Thank You for the good suggestion!

But i think the problem is that “investment = solph.Investement(ep_costs=epc))” does not belong to energysystem.flows(…). I have following error:

    investment=solph.Investment(ep_costs=epc))

TypeError: flows() got an unexpected keyword argument 'inputs'
_______________________________________________________
code:


import pandas as pd
from oemof import solph
from oemof.outputlib import processing
import oemof.outputlib as outputlib
import os
nodes = {}
results = {}

nodes['b_el'] = solph.Bus(label="electricity")
try:
    import matplotlib.pyplot as plt
except ImportError:
    plt = None

data_time_index = pd.date_range('1/1/2018', periods=35040, freq='0.25H')
energysystem = solph.EnergySystem(timeindex=data_time_index)

# Daten einlesen
filename = os.path.join(os.path.dirname(__file__), 'maslingstrasse41_wirt.csv')
data = pd.read_csv(filename)

# Elektrischen Bus initialisieren
bel = solph.Bus(label="electricity")
energysystem.add(bel)

# demands (electricity/heat)
energysystem.add(solph.Sink(label='last', inputs={bel: solph.Flow(
        variable_costs=0, nominal_value=1, actual_value=data['last'], fixed=True)}))
    
# Solareinspeisung
energysystem.add(solph.Source(label='pv', outputs={bel: solph.Flow(
        variable_costs=0, actual_value=data['pv'], nominal_value=1, fixed=True)}))
   
# Netzüberschuss, Einspeisung
energysystem.add(solph.Sink(label='Netzeinspeisung', inputs={bel: solph.Flow(
        variable_costs=-0.123)}))

# Knappheitsquelle, Netzbezug
energysystem.add(solph.Source(label='Netzbezug', outputs={bel: solph.Flow(
        variable_costs=0.287)}))

# Invest Definitionen
capex = 300  # investment cost
lifetime = 20  # life expectancy
wacc = 0.059  # weighted average of capital cost
epc = capex * (wacc * (1 + wacc) ** lifetime) / ((1 + wacc) ** lifetime - 1)


for x in [0.6, 0.8, 1.0]:
    scenario = 'my_scenario_{0}'.format(str(x))
    nodes['bat'] = energysystem.flows(
        inputs={nodes['b_el']: solph.Flow()},  
        outputs={nodes['b_el']: solph.Flow()},
        nominal_input_capacity_ratio=0.2*x, 
        nominal_output_capacity_ratio=0.2*x,
        capacity_loss=0.001,
        inflow_conversion_factor=0.95, 
        outflow_conversion_factor=0.95,
        investment=solph.Investment(ep_costs=epc))
    energysystem = solph.EnergySystem(timeindex=data_time_index)
    energysystem.add(*nodes.values())
    model = solph.Model(energysystem)
    model.solve(solver='cbc')
    results[scenario] = outputlib.processing.results(model)

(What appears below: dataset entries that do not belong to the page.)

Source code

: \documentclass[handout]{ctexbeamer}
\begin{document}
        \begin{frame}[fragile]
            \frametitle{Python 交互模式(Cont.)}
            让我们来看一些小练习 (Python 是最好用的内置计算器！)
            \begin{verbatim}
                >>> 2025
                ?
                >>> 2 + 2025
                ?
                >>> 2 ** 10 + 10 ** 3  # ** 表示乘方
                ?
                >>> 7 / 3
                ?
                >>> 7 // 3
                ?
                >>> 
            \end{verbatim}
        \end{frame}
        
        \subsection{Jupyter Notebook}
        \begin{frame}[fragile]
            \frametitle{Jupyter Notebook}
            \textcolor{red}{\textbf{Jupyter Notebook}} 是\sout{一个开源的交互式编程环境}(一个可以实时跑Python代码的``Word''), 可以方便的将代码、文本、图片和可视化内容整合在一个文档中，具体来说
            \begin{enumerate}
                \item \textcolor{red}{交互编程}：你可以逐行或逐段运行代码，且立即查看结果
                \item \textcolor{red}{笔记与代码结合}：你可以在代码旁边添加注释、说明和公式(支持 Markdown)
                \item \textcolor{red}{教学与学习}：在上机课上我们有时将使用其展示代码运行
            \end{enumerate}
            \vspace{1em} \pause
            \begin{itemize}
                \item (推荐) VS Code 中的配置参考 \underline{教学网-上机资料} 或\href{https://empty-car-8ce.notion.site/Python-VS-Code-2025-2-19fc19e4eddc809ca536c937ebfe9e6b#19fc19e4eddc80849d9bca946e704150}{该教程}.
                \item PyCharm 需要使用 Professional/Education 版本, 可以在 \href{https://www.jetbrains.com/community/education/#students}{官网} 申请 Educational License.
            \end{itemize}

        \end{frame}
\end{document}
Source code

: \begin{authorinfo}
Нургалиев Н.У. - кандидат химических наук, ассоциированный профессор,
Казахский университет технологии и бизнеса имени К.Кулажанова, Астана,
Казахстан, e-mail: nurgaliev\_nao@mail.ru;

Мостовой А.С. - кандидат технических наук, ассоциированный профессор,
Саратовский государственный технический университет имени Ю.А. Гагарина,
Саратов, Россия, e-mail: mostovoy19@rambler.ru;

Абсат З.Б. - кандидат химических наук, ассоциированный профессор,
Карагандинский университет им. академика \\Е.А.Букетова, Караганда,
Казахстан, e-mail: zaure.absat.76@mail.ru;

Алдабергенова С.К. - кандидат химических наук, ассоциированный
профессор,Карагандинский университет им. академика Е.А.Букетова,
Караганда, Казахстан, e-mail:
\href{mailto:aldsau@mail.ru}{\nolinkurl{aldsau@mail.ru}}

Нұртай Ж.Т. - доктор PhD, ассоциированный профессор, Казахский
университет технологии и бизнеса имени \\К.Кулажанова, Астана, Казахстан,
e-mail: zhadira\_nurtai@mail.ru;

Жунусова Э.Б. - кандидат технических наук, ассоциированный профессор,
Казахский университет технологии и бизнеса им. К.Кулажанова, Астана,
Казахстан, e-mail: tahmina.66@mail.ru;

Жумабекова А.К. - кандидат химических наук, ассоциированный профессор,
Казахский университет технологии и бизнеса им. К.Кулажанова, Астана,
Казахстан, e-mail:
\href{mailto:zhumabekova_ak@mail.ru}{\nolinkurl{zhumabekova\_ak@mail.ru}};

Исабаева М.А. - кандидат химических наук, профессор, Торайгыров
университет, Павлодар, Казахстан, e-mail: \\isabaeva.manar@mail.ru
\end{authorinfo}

# Use pickle to store the results of all scenarios.
pickle.dump(results, open('my_filename.pkl', 'wb'))

#8

This was a copy/paste error. I copied the wrong storage from your example. It has to be the normal initialisation of the storage. I edited the post above to avoid confusion.


#9

Does it work now? If it does you could mark this topic as solved.


#10

I modified the code. There is now a loop, which repeat most of the code.
Thank You for the help!


#11

I can’t mark it, I did not found where to do it…


#12

It should be a possibility to mark one answer as solution but this can only be done by you.


#13

I am only able to: like, share, flag, bookmark, reply…


#14

Okay, now I understand. You first have to change the category from “Modelling” to “Q&A”, then you can mark the issue as solved. Modelling is a discussion category while Q&A is for concrete questions/problems.